Scientific classification
- Kingdom: Animalia
- Phylum: Chordata
- Class: Mammalia
- Infraclass: Placentalia
- Order: Eulipotyphla
- Family: Soricidae
- Genus: Sorex
- Species: S. camtschatica
- Binomial name: Sorex camtschatica Yudin, 1972

= Kamchatka shrew =

- Genus: Sorex
- Species: camtschatica
- Authority: Yudin, 1972
- Conservation status: LC

Species of mammal

The Kamchatka shrew (Sorex camtschatica) is a species of mammal in the family Soricidae.

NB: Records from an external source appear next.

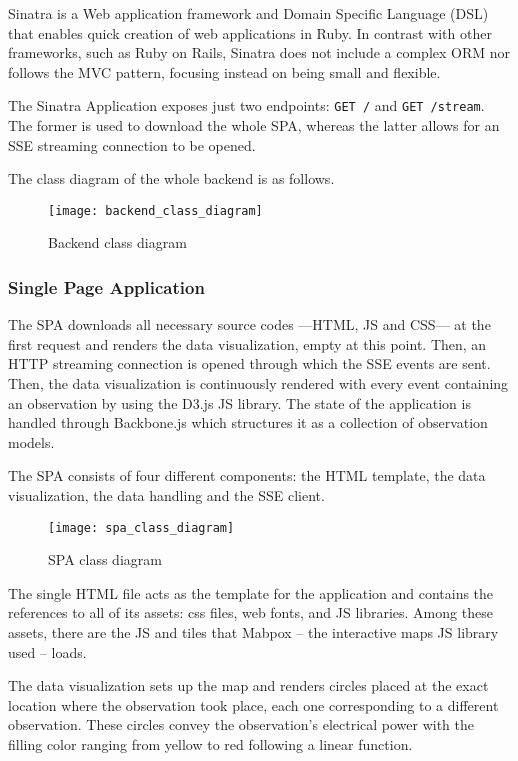 Sinatra is a Web application framework and Domain Specific Language (DSL) that enables quick creation of web applications in Ruby. In contrast with other frameworks, such as Ruby on Rails, Sinatra does not include a complex ORM nor follows the MVC pattern, focusing instead on being small and flexible.

The Sinatra Application exposes just two endpoints: \texttt{GET /} and \texttt{GET /stream}. The former is used to download the whole SPA, whereas the latter allows for an SSE streaming connection to be opened.

The class diagram of the whole backend is as follows.

\begin{figure}[h]
	\centering
	\texttt{[image: backend\_class\_diagram]}
	\caption{Backend class diagram}
	\label{fig:backend_class_diagram}
\end{figure}

\subsubsection{Single Page Application}

The SPA downloads all necessary source codes ---HTML, JS and CSS--- at the first request and renders the data visualization, empty at this point. Then, an HTTP streaming connection is opened  through which the SSE events are sent. Then, the data visualization is continuously rendered with every event containing an observation by using the D3.js JS library. The state of the application is handled through Backbone.js which structures it as a collection of observation models.

The SPA consists of four different components: the HTML template, the data visualization, the data handling and the SSE client.

\begin{figure}[h]
	\centering
	\texttt{[image: spa\_class\_diagram]}
	\caption{SPA class diagram}
	\label{fig:spa_class_diagram}
\end{figure}

The single HTML file acts as the template for the application and contains the references to all of its assets: css files, web fonts, and JS libraries. Among these assets, there are the JS and tiles that Mabpox -- the interactive maps JS library used -- loads.

The data visualization sets up the map and renders circles placed at the exact location where the observation took place, each one corresponding to a different observation. These circles convey the observation's electrical power with the filling color ranging from yellow to red following a linear function.

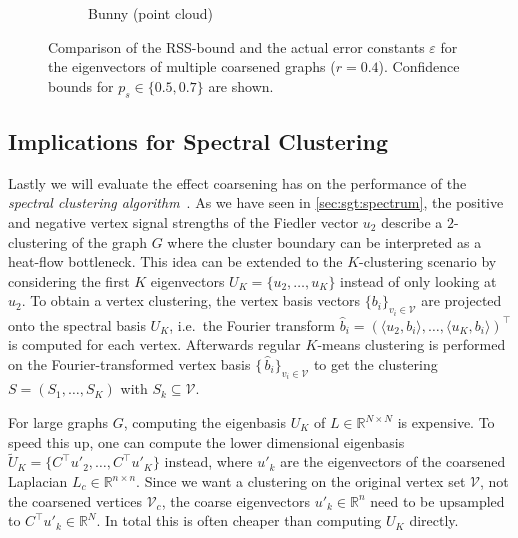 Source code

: \begin{figure}[ht]
\begin{subfigure}{0.33\textwidth}
		\caption{Bunny (point cloud)}\label{fig:cons:example:bunny}
	\end{subfigure}
	\caption{%
		Comparison of the RSS-bound and the actual error constants $\varepsilon$ for the eigenvectors of multiple coarsened graphs ($r = 0.4$).
		Confidence bounds for $p_s \in \{0.5, 0.7\}$ are shown.
	}\label{fig:cons:example}
\end{figure}

\subsection{Implications for Spectral Clustering}%
\label{sec:cons:sc}

Lastly we will evaluate the effect coarsening has on the performance of the \textit{spectral clustering algorithm}~\cite{Luxburg2007}.
As we have seen in \cref{sec:sgt:spectrum}, the positive and negative vertex signal strengths of the Fiedler vector $u_2$ describe a $2$-clustering of the graph $G$ where the cluster boundary can be interpreted as a heat-flow bottleneck.
This idea can be extended to the $K$-clustering scenario by considering the first $K$ eigenvectors $U_K = \{ u_2, \dots, u_K \}$ instead of only looking at $u_2$.
To obtain a vertex clustering, the vertex basis vectors ${\{ b_i \}}_{v_i \in \mathcal{V}}$ are projected onto the spectral basis $U_K$, i.e.\ the Fourier transform $\widehat{b}_i = {(\langle u_2, b_i \rangle, \dots, \langle u_K, b_i \rangle)}^\top$ is computed for each vertex.
Afterwards regular $K$-means clustering is performed on the Fourier-transformed vertex basis ${\{\,\widehat{b}_i \}}_{v_i \in \mathcal{V}}$ to get the clustering $S = (S_1, \dots, S_K)$ with $S_k \subseteq \mathcal{V}$.

For large graphs $G$, computing the eigenbasis $U_K$ of $L \in \mathbb{R}^{N \times N}$ is expensive.
To speed this up, one can compute the lower dimensional eigenbasis $\widetilde{U}_K = \{ C^\top u'_2, \dots, C^\top u'_K \}$ instead, where $u'_k$ are the eigenvectors of the coarsened Laplacian $L_c \in \mathbb{R}^{n \times n}$.
Since we want a clustering on the original vertex set $\mathcal{V}$, not the coarsened vertices $\mathcal{V}_c$, the coarse eigenvectors $u'_k \in \mathbb{R}^n$ need to be upsampled to $C^\top u'_k \in \mathbb{R}^N$.
In total this is often cheaper than computing $U_K$ directly.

It is endemic to Russia.

==Classification==
The species was first described in 1972. Before that it was considered a subspecies of cinereus shrew (Sorex cinereus).

==Range==
Kamchatka shrew inhabits riparian scrubs in North-Eastern Siberia, in the upper reaches of the river Omolon (its tributary Kegan), and in Kamchatka (Kambalny Bay, Lake Azhabachye, neighborhood of Milkovo).

==Appearance==
The body length reaches 66 mm, with an average of 57 mm. The tail is about 79% of the body length and can be 54 mm long. The average weight of an adult is 5 g. The back is ashy-gray, sides are lighter, with brown tones. The belly is light gray. This species is characterized by the highly elongated rear feet with well-defined bristle brush hair.

==Life events==
Biology of the species is poorly understood. The breeding season lasts from April to September. Females annually produce up to three litters with 5.1 cubs per liter on average.

==Bibliography==
- Yudin, B. S. (1989). "Насекомоядные млекопитающие Сибири"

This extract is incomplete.